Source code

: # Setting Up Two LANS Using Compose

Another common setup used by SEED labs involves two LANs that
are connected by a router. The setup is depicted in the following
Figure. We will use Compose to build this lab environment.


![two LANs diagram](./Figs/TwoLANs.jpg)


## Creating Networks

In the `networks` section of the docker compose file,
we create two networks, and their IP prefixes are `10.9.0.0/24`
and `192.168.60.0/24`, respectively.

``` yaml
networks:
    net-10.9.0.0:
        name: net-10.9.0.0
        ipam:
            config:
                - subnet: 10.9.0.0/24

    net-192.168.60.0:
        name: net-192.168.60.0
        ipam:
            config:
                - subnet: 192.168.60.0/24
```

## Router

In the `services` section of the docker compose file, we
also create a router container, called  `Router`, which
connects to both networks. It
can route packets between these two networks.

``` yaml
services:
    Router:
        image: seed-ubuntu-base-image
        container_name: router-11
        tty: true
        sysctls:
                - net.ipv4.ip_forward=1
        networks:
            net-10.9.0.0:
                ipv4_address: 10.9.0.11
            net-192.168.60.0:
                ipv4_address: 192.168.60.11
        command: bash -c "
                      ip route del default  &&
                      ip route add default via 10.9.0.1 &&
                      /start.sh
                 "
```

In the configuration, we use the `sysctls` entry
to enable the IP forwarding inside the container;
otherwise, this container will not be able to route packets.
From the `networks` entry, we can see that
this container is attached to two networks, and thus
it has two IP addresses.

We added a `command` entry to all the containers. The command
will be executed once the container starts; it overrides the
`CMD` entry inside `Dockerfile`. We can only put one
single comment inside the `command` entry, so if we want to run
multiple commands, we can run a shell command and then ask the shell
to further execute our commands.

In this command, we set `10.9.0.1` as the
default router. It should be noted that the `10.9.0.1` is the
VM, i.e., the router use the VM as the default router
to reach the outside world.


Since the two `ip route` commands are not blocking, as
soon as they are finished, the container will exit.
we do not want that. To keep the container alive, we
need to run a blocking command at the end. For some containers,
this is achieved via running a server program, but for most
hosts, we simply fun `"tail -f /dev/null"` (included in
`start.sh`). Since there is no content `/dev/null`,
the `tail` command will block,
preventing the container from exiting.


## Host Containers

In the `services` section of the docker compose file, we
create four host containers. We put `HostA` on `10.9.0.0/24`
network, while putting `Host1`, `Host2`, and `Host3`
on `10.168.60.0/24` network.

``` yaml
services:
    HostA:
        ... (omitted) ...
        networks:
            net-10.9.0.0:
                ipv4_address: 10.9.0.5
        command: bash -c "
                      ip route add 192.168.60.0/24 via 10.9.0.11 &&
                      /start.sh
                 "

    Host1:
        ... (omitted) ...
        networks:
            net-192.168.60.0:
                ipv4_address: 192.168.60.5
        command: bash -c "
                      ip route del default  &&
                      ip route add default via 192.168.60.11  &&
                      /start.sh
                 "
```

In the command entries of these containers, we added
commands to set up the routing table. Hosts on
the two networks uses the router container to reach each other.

_____

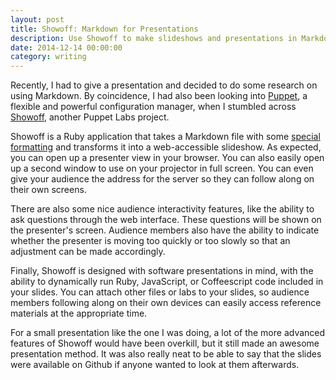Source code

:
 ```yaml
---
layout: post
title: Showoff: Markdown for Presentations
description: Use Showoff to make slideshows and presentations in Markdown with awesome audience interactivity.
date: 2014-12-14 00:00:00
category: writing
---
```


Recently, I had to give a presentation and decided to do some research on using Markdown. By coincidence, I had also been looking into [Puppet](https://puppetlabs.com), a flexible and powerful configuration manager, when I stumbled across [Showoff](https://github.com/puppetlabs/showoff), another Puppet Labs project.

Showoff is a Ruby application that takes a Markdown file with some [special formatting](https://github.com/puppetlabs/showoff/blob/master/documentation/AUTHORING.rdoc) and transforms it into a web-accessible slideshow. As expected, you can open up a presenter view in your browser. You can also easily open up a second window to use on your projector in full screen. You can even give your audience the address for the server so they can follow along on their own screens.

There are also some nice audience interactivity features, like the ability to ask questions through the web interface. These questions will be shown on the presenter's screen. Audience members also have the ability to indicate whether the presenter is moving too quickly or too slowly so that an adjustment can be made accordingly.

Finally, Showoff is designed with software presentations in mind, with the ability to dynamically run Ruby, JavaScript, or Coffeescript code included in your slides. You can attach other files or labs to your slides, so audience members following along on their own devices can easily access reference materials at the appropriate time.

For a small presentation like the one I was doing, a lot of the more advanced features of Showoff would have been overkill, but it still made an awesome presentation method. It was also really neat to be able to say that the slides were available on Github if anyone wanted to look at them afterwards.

_____

● **About this task**
Take the listing above and repeat exactly the lines from the one containing "multiple commands, we" through the one containing "to reach the outside world.", both included.

● **Result of the task**
multiple commands, we can run a shell command and then ask the shell
to further execute our commands.

In this command, we set `10.9.0.1` as the
default router. It should be noted that the `10.9.0.1` is the
VM, i.e., the router use the VM as the default router
to reach the outside world.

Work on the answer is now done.